Fly-by-night transport of rescue animals is a concern to many private practitioners and state veterinarians in the Northeast. An intertwining issue is direct-to-consumer sales of dogs from out of state.  

In recent years, Dr. Bradley said, she and other practitioners in Vermont have started to see dogs with heartworm infection and other health problems typically uncommon in the state. The owners usually said they had adopted the dogs from out of state via the Internet, picking up the dogs in a parking lot.

Until recently, Vermont was one of the few states that did not require a certificate of veterinary inspection for the importation of dogs. The Vermont VMA and Vermont Agency of Agriculture successfully pushed for a law to require the certificates, effective in July 2010. Now, Dr. Bradley said, practitioners can at least contact the agriculture agency if a dog does not have a certificate.

Despite some of her misgivings about the transport of rescue animals, Dr. Bradley has a positive attitude about the importation of dogs by local shelters following best practices. Early in her career, she worked with animal control in the Atlanta area, coming up with criteria for euthanasia to clear space for the constant influx of animals—and she would have liked recourse to an alternative.

Dr. Kristin M. Haas, Vermont state veterinarian, said enforcement of state regulations on pet importation can be difficult, particularly for out-of-state operations. One approach is outreach.

"You feel like you're making progress. You get these laws passed, for instance, and you establish relationships with people," Dr. Haas said. "And then you hear of a situation where some less-than-stellar practices are going on in your own state."

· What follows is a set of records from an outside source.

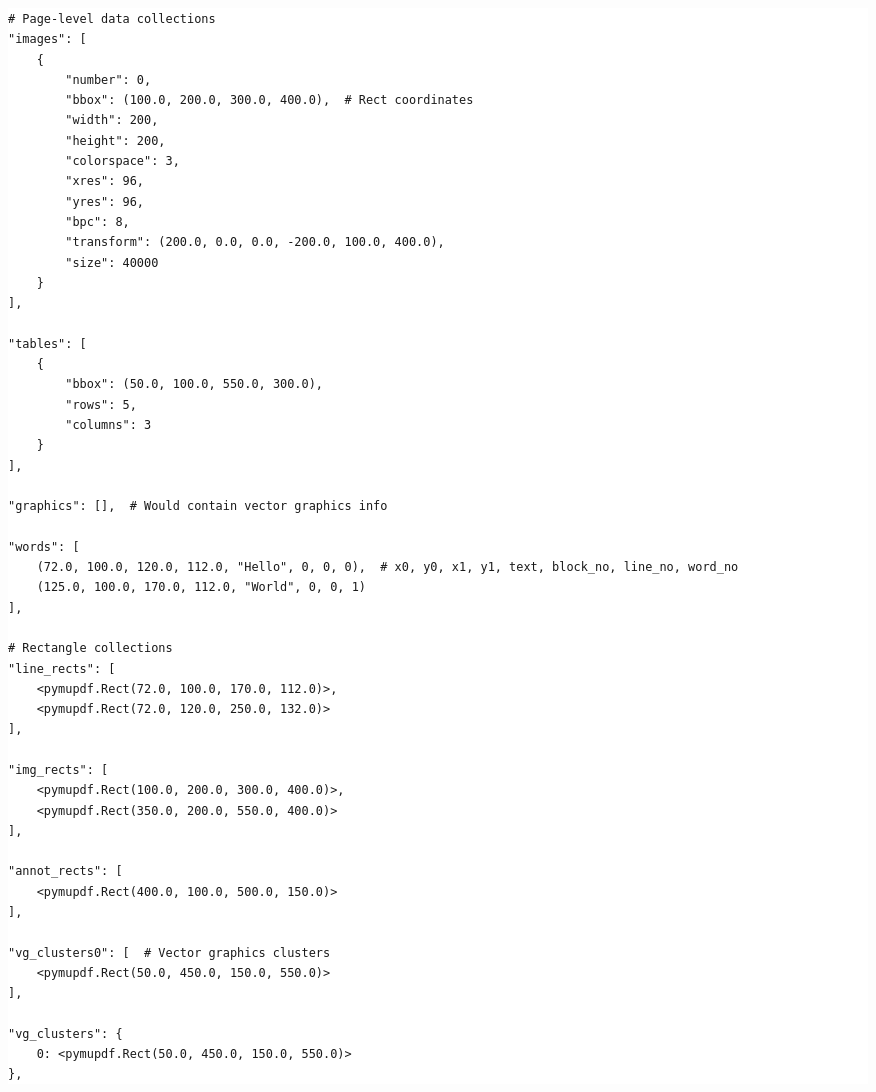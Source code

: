     # Page-level data collections
    "images": [
        {
            "number": 0,
            "bbox": (100.0, 200.0, 300.0, 400.0),  # Rect coordinates
            "width": 200,
            "height": 200,
            "colorspace": 3,
            "xres": 96,
            "yres": 96,
            "bpc": 8,
            "transform": (200.0, 0.0, 0.0, -200.0, 100.0, 400.0),
            "size": 40000
        }
    ],
    
    "tables": [
        {
            "bbox": (50.0, 100.0, 550.0, 300.0),
            "rows": 5,
            "columns": 3
        }
    ],
    
    "graphics": [],  # Would contain vector graphics info
    
    "words": [
        (72.0, 100.0, 120.0, 112.0, "Hello", 0, 0, 0),  # x0, y0, x1, y1, text, block_no, line_no, word_no
        (125.0, 100.0, 170.0, 112.0, "World", 0, 0, 1)
    ],
    
    # Rectangle collections
    "line_rects": [
        <pymupdf.Rect(72.0, 100.0, 170.0, 112.0)>,
        <pymupdf.Rect(72.0, 120.0, 250.0, 132.0)>
    ],
    
    "img_rects": [
        <pymupdf.Rect(100.0, 200.0, 300.0, 400.0)>,
        <pymupdf.Rect(350.0, 200.0, 550.0, 400.0)>
    ],
    
    "annot_rects": [
        <pymupdf.Rect(400.0, 100.0, 500.0, 150.0)>
    ],
    
    "vg_clusters0": [  # Vector graphics clusters
        <pymupdf.Rect(50.0, 450.0, 150.0, 550.0)>
    ],
    
    "vg_clusters": {
        0: <pymupdf.Rect(50.0, 450.0, 150.0, 550.0)>
    },
    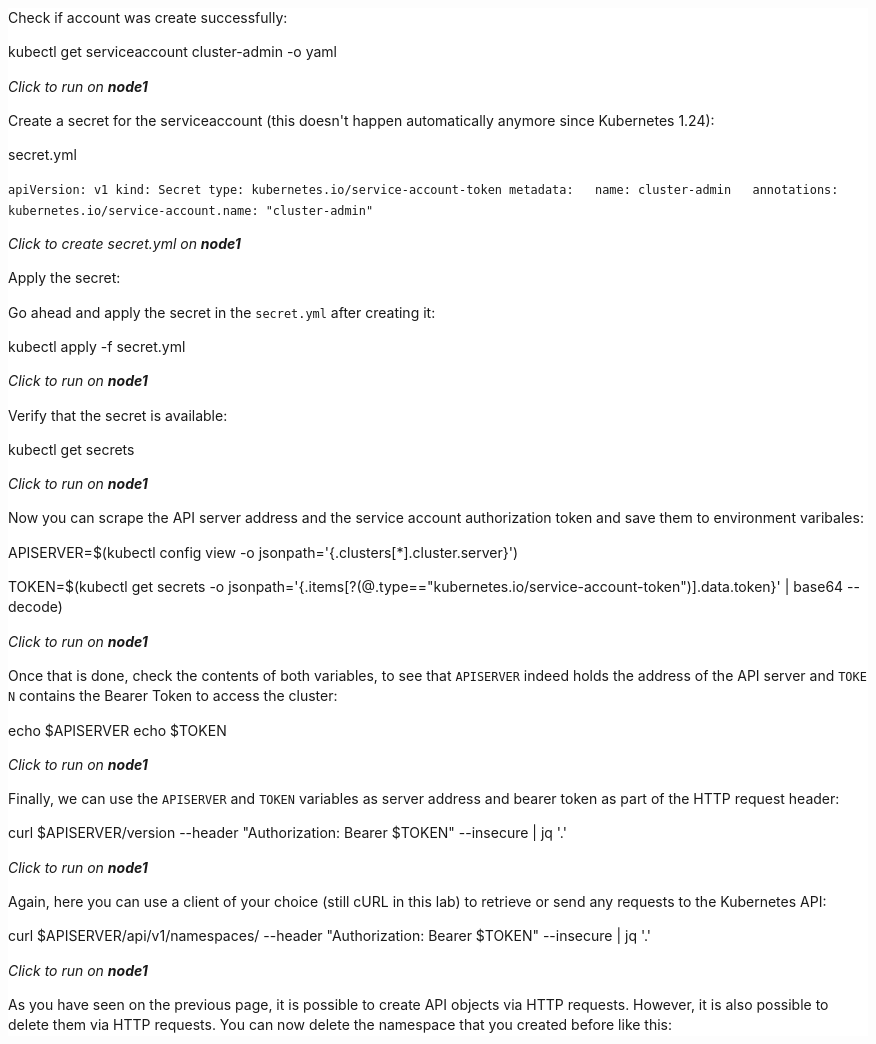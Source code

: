 Check if account was create successfully:

kubectl get serviceaccount cluster-admin -o yaml

_Click to run on **node1**_

Create a secret for the serviceaccount (this doesn't happen automatically anymore since Kubernetes 1.24):

secret.yml 

`apiVersion: v1 kind: Secret type: kubernetes.io/service-account-token metadata:   name: cluster-admin   annotations:     kubernetes.io/service-account.name: "cluster-admin"`

_Click to create secret.yml on **node1**_

Apply the secret:

Go ahead and apply the secret in the `secret.yml` after creating it:

kubectl apply -f secret.yml

_Click to run on **node1**_

Verify that the secret is available:

kubectl get secrets

_Click to run on **node1**_

Now you can scrape the API server address and the service account authorization token and save them to environment varibales:

APISERVER=$(kubectl config view -o jsonpath='{.clusters[*].cluster.server}')

TOKEN=$(kubectl get secrets -o jsonpath='{.items[?(@.type=="kubernetes.io/service-account-token")].data.token}' | base64 --decode)

_Click to run on **node1**_

Once that is done, check the contents of both variables, to see that `APISERVER` indeed holds the address of the API server and `TOKEN` contains the Bearer Token to access the cluster:

echo $APISERVER
echo $TOKEN

_Click to run on **node1**_

Finally, we can use the `APISERVER` and `TOKEN` variables as server address and bearer token as part of the HTTP request header:

curl $APISERVER/version --header "Authorization: Bearer $TOKEN" --insecure | jq '.'

_Click to run on **node1**_

Again, here you can use a client of your choice (still cURL in this lab) to retrieve or send any requests to the Kubernetes API:

curl $APISERVER/api/v1/namespaces/ --header "Authorization: Bearer $TOKEN" --insecure | jq '.'

_Click to run on **node1**_

As you have seen on the previous page, it is possible to create API objects via HTTP requests. However, it is also possible to delete them via HTTP requests. You can now delete the namespace that you created before like this:
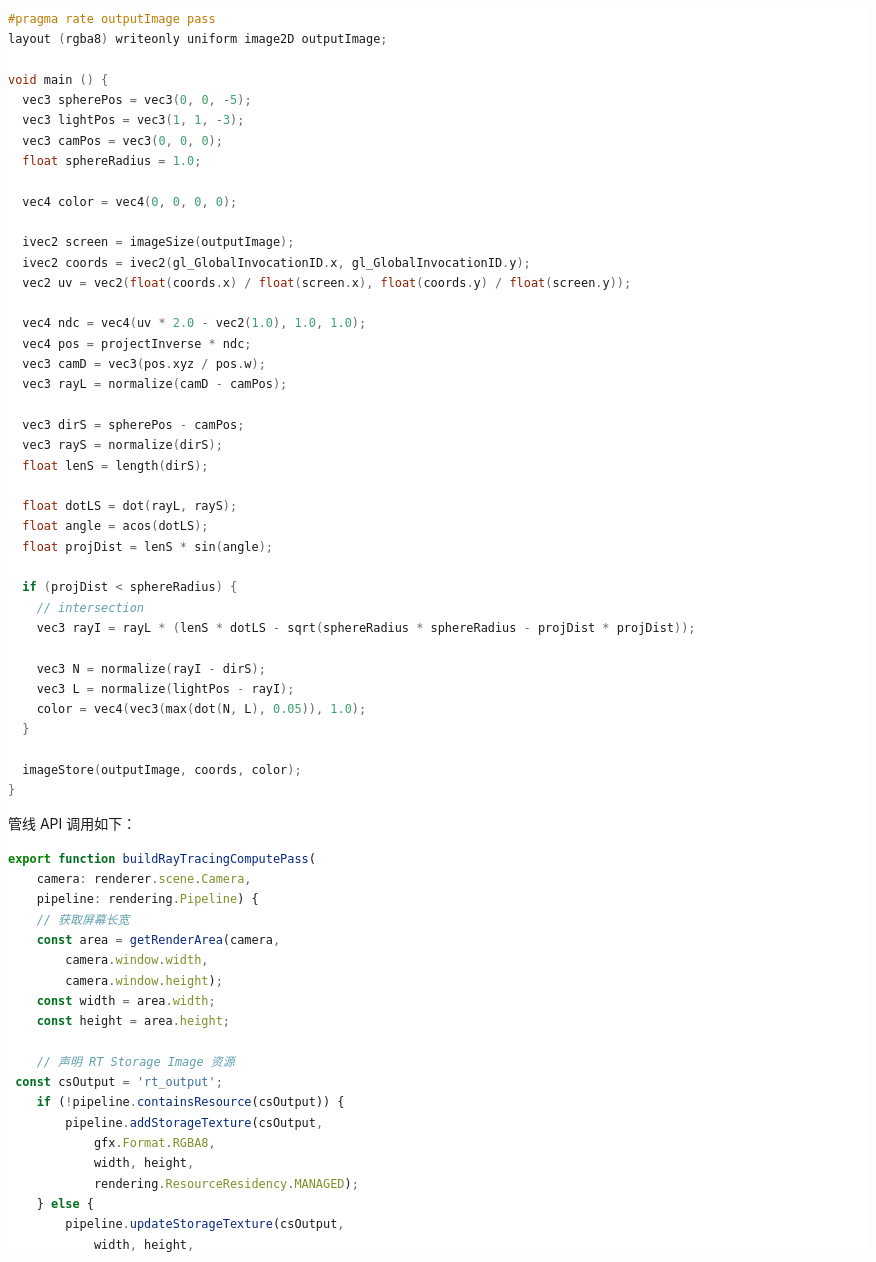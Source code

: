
 ```c
#pragma rate outputImage pass
layout (rgba8) writeonly uniform image2D outputImage;

void main () {
  vec3 spherePos = vec3(0, 0, -5);
  vec3 lightPos = vec3(1, 1, -3);
  vec3 camPos = vec3(0, 0, 0);
  float sphereRadius = 1.0;
  
  vec4 color = vec4(0, 0, 0, 0);
  
  ivec2 screen = imageSize(outputImage);
  ivec2 coords = ivec2(gl_GlobalInvocationID.x, gl_GlobalInvocationID.y);
  vec2 uv = vec2(float(coords.x) / float(screen.x), float(coords.y) / float(screen.y));
  
  vec4 ndc = vec4(uv * 2.0 - vec2(1.0), 1.0, 1.0);
  vec4 pos = projectInverse * ndc;
  vec3 camD = vec3(pos.xyz / pos.w);
  vec3 rayL = normalize(camD - camPos);
  
  vec3 dirS = spherePos - camPos;
  vec3 rayS = normalize(dirS);
  float lenS = length(dirS);
  
  float dotLS = dot(rayL, rayS);
  float angle = acos(dotLS);
  float projDist = lenS * sin(angle);
  
  if (projDist < sphereRadius) {
    // intersection
    vec3 rayI = rayL * (lenS * dotLS - sqrt(sphereRadius * sphereRadius - projDist * projDist));
  
    vec3 N = normalize(rayI - dirS);
    vec3 L = normalize(lightPos - rayI);
    color = vec4(vec3(max(dot(N, L), 0.05)), 1.0);
  }
  
  imageStore(outputImage, coords, color);
}
```

管线 API 调用如下：

```ts
export function buildRayTracingComputePass(
    camera: renderer.scene.Camera,
    pipeline: rendering.Pipeline) {
    // 获取屏幕长宽
    const area = getRenderArea(camera,
        camera.window.width,
        camera.window.height);
    const width = area.width;
    const height = area.height;
 
    // 声明 RT Storage Image 资源
 const csOutput = 'rt_output';
    if (!pipeline.containsResource(csOutput)) {
        pipeline.addStorageTexture(csOutput,
            gfx.Format.RGBA8,
            width, height,
            rendering.ResourceResidency.MANAGED);
    } else {
        pipeline.updateStorageTexture(csOutput,
            width, height,
```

In Connecticut, a new law mandates that anyone who brings dogs or cats into the state for sale, adoption, or transfer in exchange for any fee or other consideration must register as an animal importer; arrange for an in-state veterinary examination to occur before sale, adoption, or transfer of the animals; and provide prior notice to authorities of transfer events in public venues. The provisions do not apply to importation of dogs and cats for sale to pet shops, but pet shops fall under licensing regulations.

Dr. Arnold L. Goldman, owner of Canton Animal Hospital in Canton, Conn., helped to develop and promote the legislation as a Connecticut VMA board member. In recent years, board members started seeing heartworm infection and other health problems in rescue dogs from out of state. They concluded that more oversight was necessary for importation of rescue animals for adoption.

Dr. Goldman also believes that the increase in adoption of out-of-state dogs means less adoption of Connecticut dogs. Local shelters do have a substantial proportion of pit bull-type dogs that might be in relatively low demand locally, he said, but the shelters also have many other types of dogs—including various small and mixed-breed dogs. The National Federation of Humane Societies maintains that importation of rescue animals helps meet the demand for specific dog breeds and sizes.

The long-term goal in every state should be to end the unintentional reproduction of companion animals, Dr. Goldman continued.

"Connecticut has done an excellent job of getting the public educated regarding spay and neuter, and we have many low-cost programs to accomplish that. We've also done a good job of getting our strays off the street," Dr. Goldman said. "I believe each state must solve its problem within its borders to have any meaningful national impact on shelter surrender and euthanasia."

Dr. Mary J. Lis, Connecticut state veterinarian, said the Connecticut Department of Agriculture supported the new law on animal importers.

"I feel that this is going in the right direction to protect all the parties involved, especially the dogs and their new adoptive families," Dr. Lis said.

The agriculture department is reaching out to rescue operations to begin implementing the law, she said.  

Proper avenues

Dr. Smith-Blackmore of the ARL believes that transport programs are improving over time as participants seek to do better. She thinks attempts to prohibit animal transport entirely would only drive programs underground.  

"What we need to do is provide proper avenues and proper guidance so that it can be done as well as possible," Dr. Smith-Blackmore said.